Si se acepta un «bien mayor» cuyos resultados nos resultan más importantes que la forma en que nos relacionamos con los nuestros, se siembra el terreno para una ética del sacrificio en la que nuestra vida, la de los que queremos y la de cualquier otro, pueden acabar despojadas de todo sentido. No es casualidad que los kibbutz acabaran convirtiendo sus grupos de defensa en el núcleo del ejército nacional israelí ni que algunas de las comunas sesentayochistas acabaran con sus fundadores entre los terroristas más buscados de los setenta. El sacrificio por la «causa superior» es el argumento que ha servido desde las guerras de religión para reclutar carne de cañón que llevar al campo de batalla.
Atacando el núcleo duro de la ética comunitaria
Y aun sin llegar a tales extremos el resultado no es nunca alentador, porque la verdad es que es moralmente nocivo, para todos, para cada uno. Porque el discurso según el cual la comunidad es una «experiencia», un experimento que resulta valioso en la perspectiva de un cambio «superior», «más importante», es solo una forma de rebajar la responsabilidad y la necesidad de compromiso de la comunidad con sus miembros, es decir, de cada uno con los demás. Por eso «poner la justificación fuera» resulta atractivo: nos hace sentir falsamente seguros, falsamente «buenos» y «generosos»… dándonos una coartada para ser menos responsables.

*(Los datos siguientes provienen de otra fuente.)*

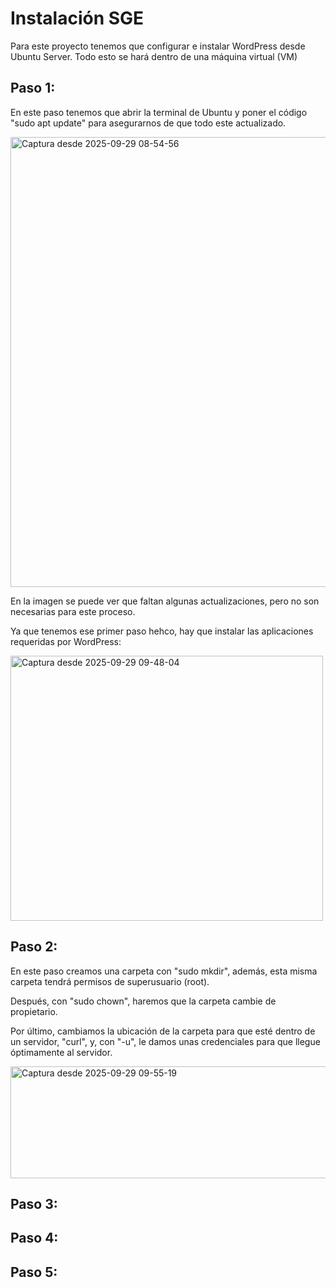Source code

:# Instalación SGE

Para este proyecto tenemos que configurar e instalar WordPress desde Ubuntu Server. Todo esto se hará dentro de una máquina virtual (VM)

## Paso 1:

En este paso tenemos que abrir la terminal de Ubuntu y poner el código "sudo apt update" para asegurarnos de que todo este actualizado.


<img width="920" height="720" alt="Captura desde 2025-09-29 08-54-56" src="https://github.com/user-attachments/assets/104268ca-3a4d-4441-9c37-34c5fb19fa5e" />


En la imagen se puede ver que faltan algunas actualizaciones, pero no son necesarias para este proceso.


Ya que tenemos ese primer paso hehco, hay que instalar las aplicaciones requeridas por WordPress:


<img width="500" height="424" alt="Captura desde 2025-09-29 09-48-04" src="https://github.com/user-attachments/assets/9eb74208-a2b3-4356-9320-c99a73bc5bb9" />


## Paso 2:
En este paso creamos una carpeta con "sudo mkdir", además, esta misma carpeta tendrá permisos de superusuario (root).


Después, con "sudo chown", haremos que la carpeta cambie de propietario.


Por último, cambiamos la ubicación de la carpeta para que esté dentro de un servidor, "curl", y, con "-u", le damos unas credenciales para que llegue óptimamente al servidor.


<img width="800" height="179" alt="Captura desde 2025-09-29 09-55-19" src="https://github.com/user-attachments/assets/3c65494d-ecdd-4568-bbd4-22dab34b6d8c" />


## Paso 3:


## Paso 4:


## Paso 5:
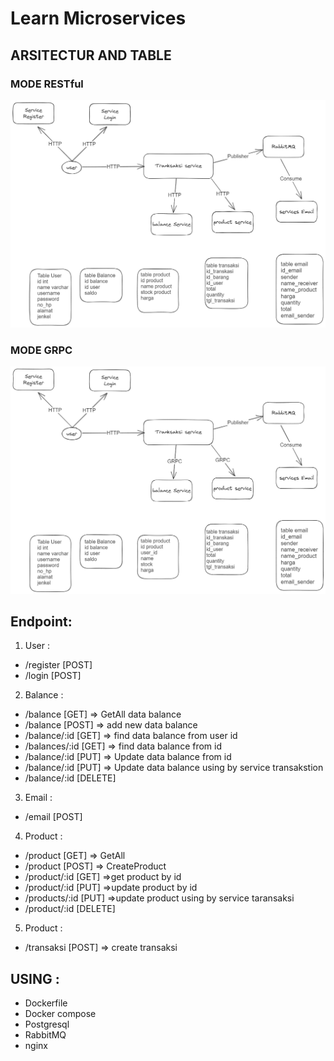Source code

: # Learn Microservices

## ARSITECTUR AND TABLE

### MODE RESTful

![Getting Started](img.png)

### MODE GRPC

![Getting Started](img2.png)

## Endpoint:

1. User :

- /register [POST]
- /login [POST]

2. Balance :

- /balance [GET] => GetAll data balance
- /balance [POST] => add new data balance
- /balance/:id [GET] => find data balance from user id
- /balances/:id [GET] => find data balance from id
- /balance/:id [PUT] => Update data balance from id
- /balance/:id [PUT] => Update data balance using by service transakstion
- /balance/:id [DELETE]

3. Email :

- /email [POST]

4. Product :

- /product [GET] => GetAll
- /product [POST] => CreateProduct
- /product/:id [GET] =>get product by id
- /product/:id [PUT] =>update product by id
- /products/:id [PUT] =>update product using by service taransaksi
- /product/:id [DELETE]

 5. Product :

- /transaksi [POST] => create transaksi

## USING :

- Dockerfile
- Docker compose
- Postgresql
- RabbitMQ
- nginx
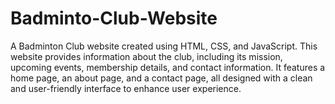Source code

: # Badminto-Club-Website
A Badminton Club website created using HTML, CSS, and JavaScript. This website provides information about the club, including its mission, upcoming events, membership details, and contact information. It features a home page, an about page, and a contact page, all designed with a clean and user-friendly interface to enhance user experience.
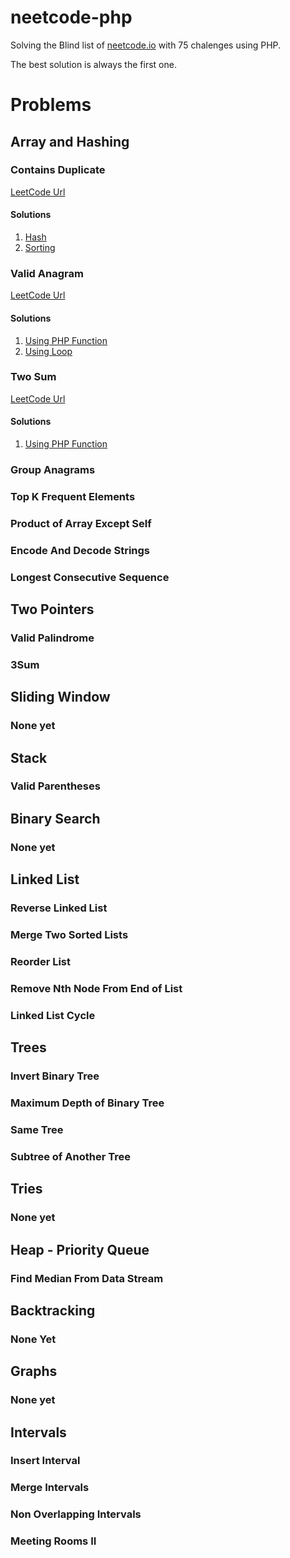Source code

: # neetcode-php

Solving the Blind list of [neetcode.io](https://neetcode.io/practice) with 75 chalenges using PHP.

The best solution is always the first one.

# Problems

## Array and Hashing

### Contains Duplicate

[LeetCode Url](https://leetcode.com/problems/contains-duplicate/)

#### Solutions

1. [Hash](/Array%20and%20Hashing/Contains%20Duplicate/Hash.php)
2. [Sorting](/Array%20and%20Hashing/Contains%20Duplicate/Sorting.php)

### Valid Anagram

[LeetCode Url](https://leetcode.com/problems/valid-anagram/)

#### Solutions

1. [Using PHP Function](/Array%20and%20Hashing/Valid%20Anagram/CountCharsFunction.php)
2. [Using Loop](/Array%20and%20Hashing/Valid%20Anagram/CountCharsLoop.php)

### Two Sum

[LeetCode Url](https://leetcode.com/problems/two-sum)

#### Solutions

1. [Using PHP Function](/Array%20and%20Hashing/Two%20Sum/Hash.php)

### Group Anagrams

### Top K Frequent Elements

### Product of Array Except Self

### Encode And Decode Strings   

### Longest Consecutive Sequence

## Two Pointers

### Valid Palindrome

### 3Sum

## Sliding Window

### None yet

## Stack

### Valid Parentheses

## Binary Search

### None yet

## Linked List

### Reverse Linked List

### Merge Two Sorted Lists

### Reorder List

### Remove Nth Node From End of List

### Linked List Cycle

## Trees

### Invert Binary Tree

### Maximum Depth of Binary Tree

### Same Tree

### Subtree of Another Tree

## Tries

### None yet

## Heap - Priority Queue

### Find Median From Data Stream

## Backtracking

### None Yet

## Graphs

### None yet

## Intervals

### Insert Interval

### Merge Intervals

### Non Overlapping Intervals

### Meeting Rooms II
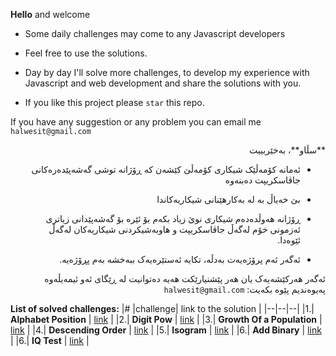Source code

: 
**Hello** and welcome

- Some daily challenges may come to any Javascript developers

-  Feel free to use the solutions.

-  Day by day I'll solve more challenges, to develop my experience with Javascript and web development and share the solutions with you.

-  If you like this project please `star` this repo.

If you have any suggestion or any problem you can email me `halwesit@gmail.com`


<div dir="rtl">
**سڵاو**، بەخێربییت

  

-  ئەمانە کۆمەڵێک شیکاری کۆمەڵێ کێشەن کە ڕۆژانە توشی گەشەپێدەرەکانی جاڤاسکریپت دەبنەوە

-  بێ خەیاڵ بە لە بەکارهێنانی شیکاریەکاندا

-  ڕۆژانە هەوڵدەدەم شیکاری نوێ زیاد بکەم بۆ ئێرە بۆ گەشەپێدانی زیاتری ئەزمونی خۆم لەگەڵ جاڤاسکریپت و هاوبەشیکردنی شیکاریەکان لەگەڵ ئێوەدا.

-  ئەگەر ئەم پرۆژەیەت بەدڵە، تکایە ئەستێرەیەک ببەخشە بەم پڕۆژەیە.

  

ئەگەر هەرکێشەیەک یان هەر پێشنیارێکت هەیە دەتوانیت لە ڕێگای ئەو ئیمەیڵەوە پەیوەندیم پێوە بکەیت: `halwesit@gmail.com`

<div dir="ltr">


**List of solved challenges:** 
|# |challenge| link to the solution  |
|--|--|--|
|1.| **Alphabet Position** | [link](https://github.com/halwesit/js-daily-challenges/tree/main/alphabetPosition) |
|2.| **Digit Pow** | [link](https://github.com/halwesit/js-daily-challenges/tree/main/digPow) |
|3.| **Growth Of a Population** | [link](https://github.com/halwesit/js-daily-challenges/tree/main/GrowthOfPopulation) |
|4.| **Descending Order** | [link](https://github.com/halwesit/js-daily-challenges/tree/main/Descending%20Order) |
|5.| **Isogram** | [link](https://github.com/halwesit/js-daily-challenges/tree/main/Isograms) |
|6.| **Add Binary** | [link](https://github.com/halwesit/js-daily-challenges/tree/main/Add%20Binary) |
|6.| **IQ Test** | [link](https://github.com/halwesit/js-daily-challenges/tree/main/IQ%20Test) |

Por eso también, incluso cuando se usa hipócritamente, es peligroso. Existe un síntoma típico: la «comunitarización de las dependencias», la necesidad de ver «reconocida» a nuestra comunidad en círculos representativos de tal o cual causa, movimiento o identidad universal, como si de ello dependiera su éxito y no de satisfacer nuestras propias necesidades individuales y colectivas. Es una expresión que se pretende virtuosa del más típico sentimiento de inferioridad: colocando el objetivo de la comunidad fuera de la comunidad, gritamos a los cuatro vientos que no somos tan importantes como para que algo sea bueno simplemente porque nos haga bien a nosotros y a los nuestros.
Conclusiones
Una comunidad solo tiene un objetivo al que no puede renunciar: servir a sus miembros para vivir mejor, para ser más libres y responsables. En el curso hacia ese objetivo, la comunidad construirá metas con otras personas, definirá ideas sobre cómo mejorar su entorno y estrategias colectivas para conseguirlo. Pero nunca, nunca, podrá supeditar las necesidades de los suyos a una «causa superior», sean dioses o patrias, dogmas o utopías, sin poner en peligro cuanto hayan construido juntos.
En realidad, la idea misma del comunitarismo, al menos el de tradición epicúrea, es que no hay causa más importante que las personas reales y concretas con las que construimos espacios, seguridad y bienestar, cada una con su particular y único conjunto de elecciones, preferencias y aportes; todas embarcadas en su propio camino a la felicidad. Cada una de ellas, en el sentido más esencial del término, «sagradas».